Chapter 8

4.8K 265 65
                                    

8.

I waited another hour. Deborah didn't come home. I called a cab and went to Caroline Olson's apartment on Central Park South.

It had to be Caroline. She must have known she herself was bioenhanced, and I had seen her dance before her downfall: the complete abandon to ballet, the joy. Maybe she thought that helping other dancers to illegal bioenhancement was a favor to them, a benefit. She might be making a distinction -- the same one Dr. Erbland had made -- between the ultimately destructive re-engineering done to her in vitro and the bioenhancements done to European dancers. Or maybe she didn't connect her own sudden deterioration with how her mother had genetically consecrated her to ballet.
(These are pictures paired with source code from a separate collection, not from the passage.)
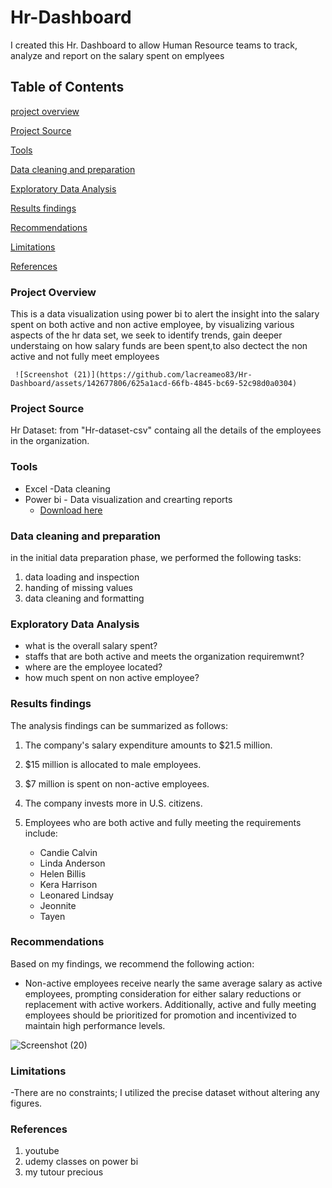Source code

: # **Hr-Dashboard**

 I created this Hr. Dashboard to  allow Human Resource teams to track, analyze and report on the salary spent on emplyees
 
## **Table of Contents**

 [project overview](project-overview)
 
 [Project Source](Project-Source)
 
 [Tools](Tools)
 
 [Data cleaning and preparation](Data-cleaning-and-preparation)
 
 [Exploratory Data Analysis](Exploratory-Data-Analysis)
  
 [Results findings ](Results-findings )
   
 [Recommendations ](Recommendations)
    
 [Limitations](Limitations)
     
 [References](References)


### **Project Overview**

 This is a data visualization using power bi to alert the insight into the salary spent on both active and non active employee, by visualizing various aspects of the hr data set, we seek to identify trends, gain deeper understaing on how salary funds are been spent,to also dectect the non active and not fully meet employees

 
     ![Screenshot (21)](https://github.com/lacreameo83/Hr-Dashboard/assets/142677806/625a1acd-66fb-4845-bc69-52c98d0a0304)

### **Project Source** 

 Hr Dataset: from "Hr-dataset-csv" containg all the details of the employees in the organization.
 
### **Tools**

- Excel -Data cleaning
- Power bi - Data visualization and crearting reports
   - [Download here](https://drive.google.com/drive/folders/1uv7sQbk31k0IOnBJWHx3f2gSRtck12qL?usp=sharing)

### **Data cleaning and preparation**

in the initial data preparation phase, we performed the following tasks:
1. data loading and inspection
2. handing of missing values
3. data cleaning and formatting

### **Exploratory Data Analysis**

- what is the overall salary spent?
- staffs that are both active and meets the organization requiremwnt?
- where are the employee located?
- how much spent on non active employee?

### **Results findings** 

 The analysis findings can be summarized as follows:

1. The company's salary expenditure amounts to $21.5 million.

2. $15 million is allocated to male employees.

3. $7 million is spent on non-active employees.

4. The company invests more in U.S. citizens.

5. Employees who are both active and fully meeting the requirements include:

    - Candie Calvin
    - Linda Anderson
    - Helen Billis
    - Kera Harrison
    - Leonared Lindsay
    - Jeonnite
    - Tayen

### **Recommendations** 

 Based on my findings, we recommend the following action:
 
- Non-active employees receive nearly the same average salary as active employees, prompting consideration for either salary reductions or replacement with active workers. Additionally, active and fully meeting employees should be prioritized for promotion and incentivized to maintain high performance levels.


![Screenshot (20)](https://github.com/lacreameo83/Hr-Dashboard/assets/142677806/8db44f2f-25f6-4da0-878b-2f31c8ff7eb5)

### **Limitations**
-There are no constraints; I utilized the precise dataset without altering any figures.

### **References**

1. youtube
2. udemy classes on power bi
3. my tutour precious

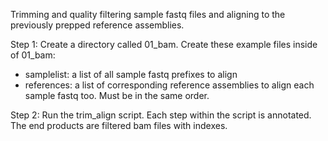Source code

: Trimming and quality filtering sample fastq files and aligning to the previously prepped reference assemblies. 

Step 1: Create a directory called 01_bam. Create these example files inside of 01_bam: 
- samplelist: a list of all sample fastq prefixes to align  
- references: a list of corresponding reference assemblies to align each sample fastq too. Must be in the same order. 
  
 Step 2: Run the trim_align script. Each step within the script is annotated. The end products are filtered bam files with indexes. 
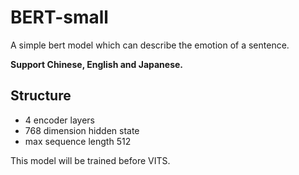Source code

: # BERT-small

A simple bert model which can describe the emotion of a sentence.

**Support Chinese, English and Japanese.**

## Structure
 - 4 encoder layers
 - 768 dimension hidden state
 - max sequence length 512

This model will be trained before VITS.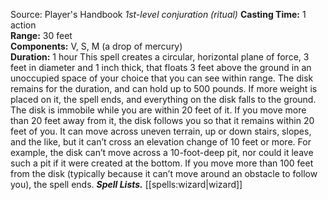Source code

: Source: Player's Handbook
*1st-level conjuration (ritual)*
**Casting Time:** 1 action  
**Range:** 30 feet  
**Components:** V, S, M (a drop of mercury)  
**Duration:** 1 hour
This spell creates a circular, horizontal plane of force, 3 feet in diameter and 1 inch thick, that floats 3 feet above the ground in an unoccupied space of your choice that you can see within range. The disk remains for the duration, and can hold up to 500 pounds. If more weight is placed on it, the spell ends, and everything on the disk falls to the ground.
The disk is immobile while you are within 20 feet of it. If you move more than 20 feet away from it, the disk follows you so that it remains within 20 feet of you. It can move across uneven terrain, up or down stairs, slopes, and the like, but it can’t cross an elevation change of 10 feet or more. For example, the disk can’t move across a 10-foot-deep pit, nor could it leave such a pit if it were created at the bottom.
If you move more than 100 feet from the disk (typically because it can’t move around an obstacle to follow you), the spell ends.
***Spell Lists.*** [[spells:wizard|wizard]]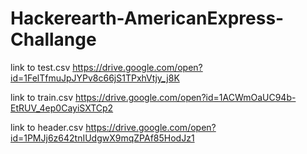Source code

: # Hackerearth-AmericanExpress-Challange
link to test.csv  https://drive.google.com/open?id=1FelTfmuJpJYPv8c66jS1TPxhVtjy_j8K


link to train.csv  https://drive.google.com/open?id=1ACWmOaUC94b-EtRUV_4ep0CayiSXTCp2


link to header.csv  https://drive.google.com/open?id=1PMJj6z642tnIUdgwX9mqZPAf85HodJz1
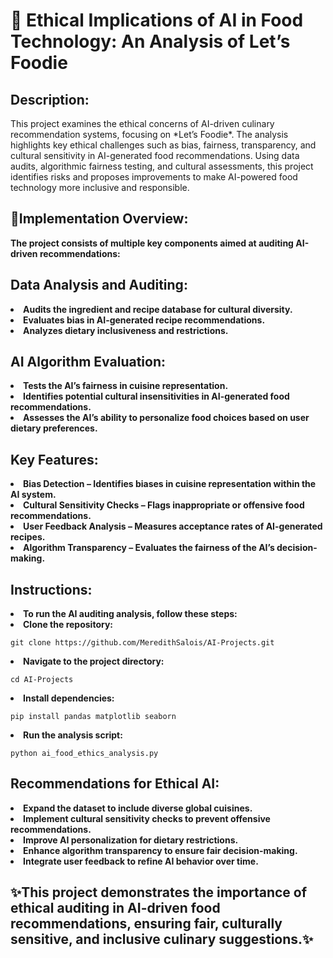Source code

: # 🤖 Ethical Implications of AI in Food Technology: An Analysis of Let’s Foodie

<h2>Description:</h2>
This project examines the ethical concerns of AI-driven culinary recommendation systems, focusing on *Let’s Foodie*. The analysis highlights key ethical challenges such as bias, fairness, transparency, and cultural sensitivity in AI-generated food recommendations. Using data audits, algorithmic fairness testing, and cultural assessments, this project identifies risks and proposes improvements to make AI-powered food technology more inclusive and responsible.

<h2> 🤳Implementation Overview: </h2>
<b>The project consists of multiple key components aimed at auditing AI-driven recommendations:</b>

<h2> Data Analysis and Auditing: </h2>
  <li><b>Audits the ingredient and recipe database for cultural diversity.</b></li>
  <li><b>Evaluates bias in AI-generated recipe recommendations.</b></li>
  <li><b>Analyzes dietary inclusiveness and restrictions.</b></li>

<h2> AI Algorithm Evaluation: </h2>
  <li><b>Tests the AI’s fairness in cuisine representation.</b></li>
  <li><b>Identifies potential cultural insensitivities in AI-generated food recommendations.</b></li>
  <li><b>Assesses the AI’s ability to personalize food choices based on user dietary preferences.</b></li>

<h2> Key Features: </h2>
  <li><b>Bias Detection – Identifies biases in cuisine representation within the AI system.</b></li>
  <li><b>Cultural Sensitivity Checks – Flags inappropriate or offensive food recommendations.</b></li>
  <li><b>User Feedback Analysis – Measures acceptance rates of AI-generated recipes.</b></li>
  <li><b>Algorithm Transparency – Evaluates the fairness of the AI’s decision-making.</b></li>

<h2> Instructions: </h2>
  <li><b>To run the AI auditing analysis, follow these steps:</b></li>
  <li><b>Clone the repository:</b></li>
  <pre><code>git clone https://github.com/MeredithSalois/AI-Projects.git</code></pre>
  <li><b>Navigate to the project directory:</b></li>
  <pre><code>cd AI-Projects</code></pre>
  <li><b>Install dependencies:</b></li>
  <pre><code>pip install pandas matplotlib seaborn</code></pre>
  <li><b>Run the analysis script:</b></li>
  <pre><code>python ai_food_ethics_analysis.py</code></pre>

<h2> Recommendations for Ethical AI: </h2>
  <li><b>Expand the dataset to include diverse global cuisines.</b></li>
  <li><b>Implement cultural sensitivity checks to prevent offensive recommendations.</b></li>
  <li><b>Improve AI personalization for dietary restrictions.</b></li>
  <li><b>Enhance algorithm transparency to ensure fair decision-making.</b></li>
  <li><b>Integrate user feedback to refine AI behavior over time.</b></li>

<h2>✨This project demonstrates the importance of ethical auditing in AI-driven food recommendations, ensuring fair, culturally sensitive, and inclusive culinary suggestions.✨</h2>
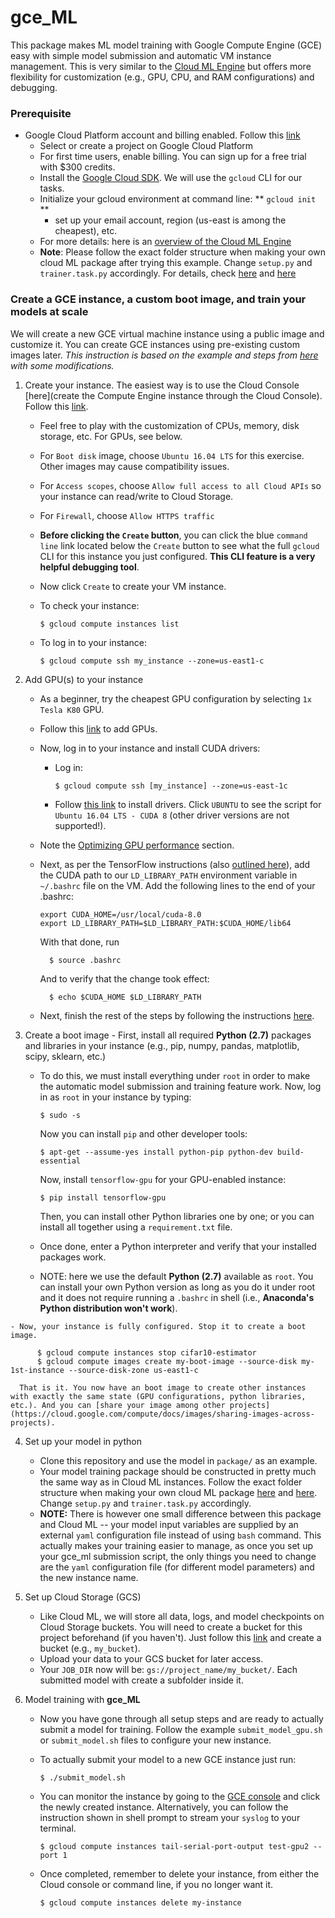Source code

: # gce_ML
This package makes ML model training with Google Compute Engine (GCE) easy with simple model submission and automatic VM instance management. This is very similar to the [Cloud ML Engine](https://cloud.google.com/ml-engine/docs/technical-overview) but offers more flexibility for customization (e.g., GPU, CPU, and RAM configurations) and debugging.


### Prerequisite
+ Google Cloud Platform account and billing enabled. Follow this [link](https://cloud.google.com/ml-engine/docs/command-line)  
    - Select or create a project on Google Cloud Platform
    - For first time users, enable billing. You can sign up for a free trial with $300 credits.
    - Install the [Google Cloud SDK](https://cloud.google.com/sdk/docs/quickstart-mac-os-x#before-you-begin). We will use the `gcloud` CLI for our tasks.
    - Initialize your gcloud environment at command line: ** `gcloud init` **
    	+ set up your email account, region (us-east is among the cheapest), etc.
    - For more details: here is an [overview of the Cloud ML Engine](https://cloud.google.com/ml-engine/docs/concepts/technical-overview)
    - **Note**: Please follow the exact folder structure when making your own cloud ML package after trying this example. Change `setup.py` and `trainer.task.py` accordingly. For details, check [here](https://cloud.google.com/ml-engine/docs/images/recommended-project-structure.png) and [here](https://cloud.google.com/ml-engine/docs/how-tos/packaging-trainer)


### Create a GCE instance, a custom boot image, and train your models at scale
We will create a new GCE virtual machine instance using a public image and customize it. You can create GCE instances using pre-existing custom images later. *This instruction is based on the example and steps from [here](https://github.com/GoogleCloudPlatform/ml-on-gcp/tree/master/gce/survival-training) with some modifications.*

1. Create your instance. The easiest way is to use the Cloud Console [here](create the Compute Engine instance through the Cloud Console). Follow this [link](https://cloud.google.com/compute/docs/instances/create-start-instance).
    - Feel free to play with the customization of CPUs, memory, disk storage, etc. For GPUs, see below.
    - For `Boot disk` image, choose `Ubuntu 16.04 LTS` for this exercise. Other images may cause compatibility issues.
    - For `Access scopes`, choose `Allow full access to all Cloud APIs` so your instance can read/write to Cloud Storage.
    - For `Firewall`, choose `Allow HTTPS traffic`
    - **Before clicking the `Create` button**, you can click the blue `command line` link located below the `Create` button to see what the full `gcloud` CLI for this instance you just configured. **This CLI feature is a very helpful debugging tool**.
    - Now click `Create` to create your VM instance.
    - To check your instance:

          $ gcloud compute instances list

    - To log in to your instance:

          $ gcloud compute ssh my_instance --zone=us-east1-c


2. Add GPU(s) to your instance
    - As a beginner, try the cheapest GPU configuration by selecting `1x Tesla K80` GPU.
    - Follow this [link](https://cloud.google.com/compute/docs/gpus/add-gpus) to add GPUs.
    - Now, log in to your instance and install CUDA drivers:
        + Log in:

              $ gcloud compute ssh [my_instance] --zone=us-east-1c

        + Follow [this link](https://cloud.google.com/compute/docs/gpus/add-gpus#install-driver-script) to install drivers. Click `UBUNTU` to see the script for `Ubuntu 16.04 LTS - CUDA 8` (other driver versions are not supported!).
    - Note the [Optimizing GPU performance](https://cloud.google.com/compute/docs/gpus/add-gpus#gpu-performance) section.
    - Next, as per the TensorFlow instructions (also [outlined here](https://github.com/GoogleCloudPlatform/ml-on-gcp/blob/master/gce/survival-training/README-tf-estimator.md#cuda-drivers)), add the CUDA path to our `LD_LIBRARY_PATH` environment variable in `~/.bashrc` file on the VM. Add the following lines to the end of your .bashrc:

          export CUDA_HOME=/usr/local/cuda-8.0
          export LD_LIBRARY_PATH=$LD_LIBRARY_PATH:$CUDA_HOME/lib64

      With that done, run

            $ source .bashrc

      And to verify that the change took effect:

            $ echo $CUDA_HOME $LD_LIBRARY_PATH

    - Next, finish the rest of the steps by following the instructions [here](https://github.com/GoogleCloudPlatform/ml-on-gcp/blob/master/gce/survival-training/README-tf-estimator.md#cudnn-library).


  3. Create a boot image
    - First, install all required **Python (2.7)** packages and libraries in your instance (e.g., pip, numpy, pandas, matplotlib, scipy, sklearn, etc.)

      + To do this, we must install everything under `root` in order to make the automatic model submission and training feature work. Now, log in as `root` in your instance by typing:

            $ sudo -s

        Now you can install `pip` and other developer tools:

            $ apt-get --assume-yes install python-pip python-dev build-essential

        Now, install `tensorflow-gpu` for your GPU-enabled instance:

            $ pip install tensorflow-gpu

        Then, you can install other Python libraries one by one; or you can install all together using a `requirement.txt` file.

      + Once done, enter a Python interpreter and verify that your installed packages work.  
      + NOTE: here we use the default **Python (2.7)** available as `root`. You can install your own Python version as long as you do it under root and it does not require running a `.bashrc` in shell (i.e., **Anaconda's Python distribution won't work**).

    - Now, your instance is fully configured. Stop it to create a boot image.

          $ gcloud compute instances stop cifar10-estimator
          $ gcloud compute images create my-boot-image --source-disk my-1st-instance --source-disk-zone us-east1-c

      That is it. You now have an boot image to create other instances with exactly the same state (GPU configurations, python libraries, etc.). And you can [share your image among other projects](https://cloud.google.com/compute/docs/images/sharing-images-across-projects).


4. Set up your model in python
    - Clone this repository and use the model in `package/` as an example.
    - Your model training package should be constructed in pretty much the same way as in Cloud ML instances. Follow the exact folder structure when making your own cloud ML package [here](https://cloud.google.com/ml-engine/docs/images/recommended-project-structure.png) and [here](https://cloud.google.com/ml-engine/docs/how-tos/packaging-trainer). Change `setup.py` and `trainer.task.py` accordingly.
    - **NOTE:** There is however one small difference between this package and Cloud ML -- your model input variables are supplied by an external `yaml` configuration file instead of using `bash` command. This actually makes your training easier to manage, as once you set up your gce_ml submission script, the only things you need to change are the `yaml` configuration file (for different model parameters) and the new instance name.


5. Set up Cloud Storage (GCS)
    - Like Cloud ML, we will store all data, logs, and model checkpoints on Cloud Storage buckets. You will need to create a bucket for this project beforehand (if you haven't). Just follow this [link](https://cloud.google.com/storage/docs/creating-buckets) and create a bucket (e.g., `my_bucket`).
    - Upload your data to your GCS bucket for later access.
    - Your `JOB_DIR` now will be: `gs://project_name/my_bucket/`. Each submitted model with create a subfolder inside it.


6. Model training with **gce_ML**
    - Now you have gone through all setup steps and are ready to actually submit a model for training. Follow the example `submit_model_gpu.sh` or `submit_model.sh` files to configure your new instance.
    - To actually submit your model to a new GCE instance just run:

          $ ./submit_model.sh

    - You can monitor the instance by going to the [GCE console](https://console.cloud.google.com/compute/instances?project=) and click the newly created instance. Alternatively, you can follow the instruction shown in shell prompt to stream your `syslog` to your terminal.

          $ gcloud compute instances tail-serial-port-output test-gpu2 --port 1

    - Once completed, remember to delete your instance, from either the Cloud console or command line, if you no longer want it.

          $ gcloud compute instances delete my-instance
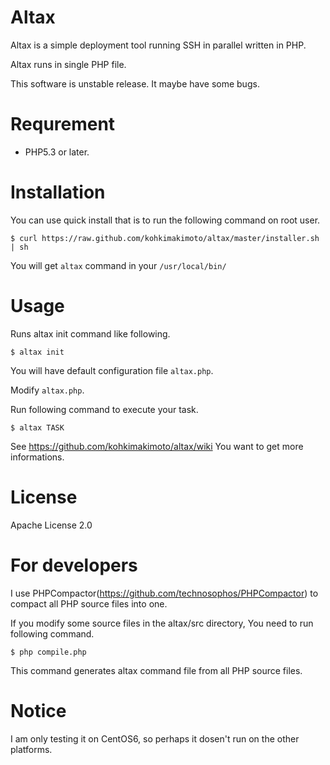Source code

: # Altax

Altax is a simple deployment tool running SSH in parallel written in PHP.

Altax runs in single PHP file.

This software is unstable release. It maybe have some bugs.

# Requrement

* PHP5.3 or later.

# Installation

You can use quick install that is to run the following command on root user.

    $ curl https://raw.github.com/kohkimakimoto/altax/master/installer.sh | sh

You will get `altax` command in your `/usr/local/bin/`

# Usage

Runs altax init command like following.

    $ altax init

You will have default configuration file `altax.php`.

Modify `altax.php`.

Run following command to execute your task.

    $ altax TASK

See https://github.com/kohkimakimoto/altax/wiki You want to get more informations.

# License

  Apache License 2.0

# For developers

I use PHPCompactor(https://github.com/technosophos/PHPCompactor) to compact all PHP source files into one.

If you modify some source files in the altax/src directory, You need to run following command.

    $ php compile.php

This command generates altax command file from all PHP source files.

# Notice

I am only testing it on CentOS6, so perhaps it dosen't run on the other platforms.




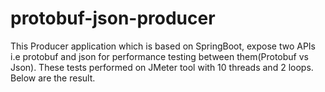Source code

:# protobuf-json-producer
This Producer application which is based on SpringBoot, expose two APIs i.e protobuf and json for performance testing between them(Protobuf vs Json).
These tests performed on JMeter tool with 10 threads and 2 loops. Below are the result.
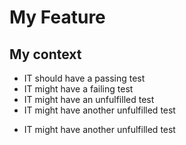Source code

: # My Feature

## My context

+ IT should have a passing test
+ IT might have a failing test
+ IT might have an unfulfilled test
+ IT might have another unfulfilled test
- IT might have another unfulfilled test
Or maybe she did. Maybe she knew that her meteoric success was what was now killing her. Maybe she was so sick and so enraged that she wanted to destroy other dancers along with her. If she couldn't dance out her full career, then neither would they.

Or maybe she thought it was worth it. A short life but a brilliant one. Anything for art. Most dancers ended up crippling their bodies anyway, although more slowly. The great Suzanne Farrell had ended up with a plastic hip, her pelvis destroyed by constant turnout. Mikhail Baryshnikov ruined his knees. Miranda Mains was unable to walk by the time she was twenty-eight. Maybe Caroline Olson thought no sacrifice was too great for ballet, even a life.

But not my Deborah's.

I buzzed the security system of Caroline's apartment for five solid minutes. There was no answer. Finally the system said politely, "Your party does not answer. Further buzzing may constitute legal harassment. You should leave now."

I got back in the cab, chewing on my thumb. I felt that kind of desperation you think you can't live through; it consumes your belly, chokes your breath. The driver waited indifferently. Where? God, in New York they could be anywhere.

Anywhere nobody would think to look for illegal medical operations. Anywhere safe, and protected, and easily accessible by dancers, without suspicion.

I gave the driver Anna Olson's address, remembered from the tax return pirated by the Robin Hood. Then I transferred the gun from my purse to my pocket.

I think I wasn't quite sane.

 

9.

Caroline and I ride in a taxi. I like taxis. I put my head out the window. The taxi has many smells. We stop at Deborah's house. Caroline and I go get Deborah.

"I've changed my mind," Deborah says. Her door is open only a little. She stands behind her door. "I'm not going."

"Yes, you are," Caroline says.

Deborah says, "You're not my mother!"

Caroline changes her smell. She has a cane to walk. She leans on her cane. Her voice gets soft. "No, I'm not your mother. And I'm not going to push you like a mother. Believe me, Deborah, I know what that's like. But as a senior dancer, I'm going to ask you to come with me. I'm willing to beg you to come. It's that important. Not just to you, but to me."

Deborah looks at the floor.

"Don't be embarrassed. Just understand that I mean it. I'll beg, I'll grovel. But first I'm asking, as a senior member of the company."

Deborah looks up. She smells angry. "Why do you care? It's my life!"

"Yes. Yours and Privitera's." Caroline closes her eyes. "You owe him something, too. No, don't consider that. Just come because I'm asking you."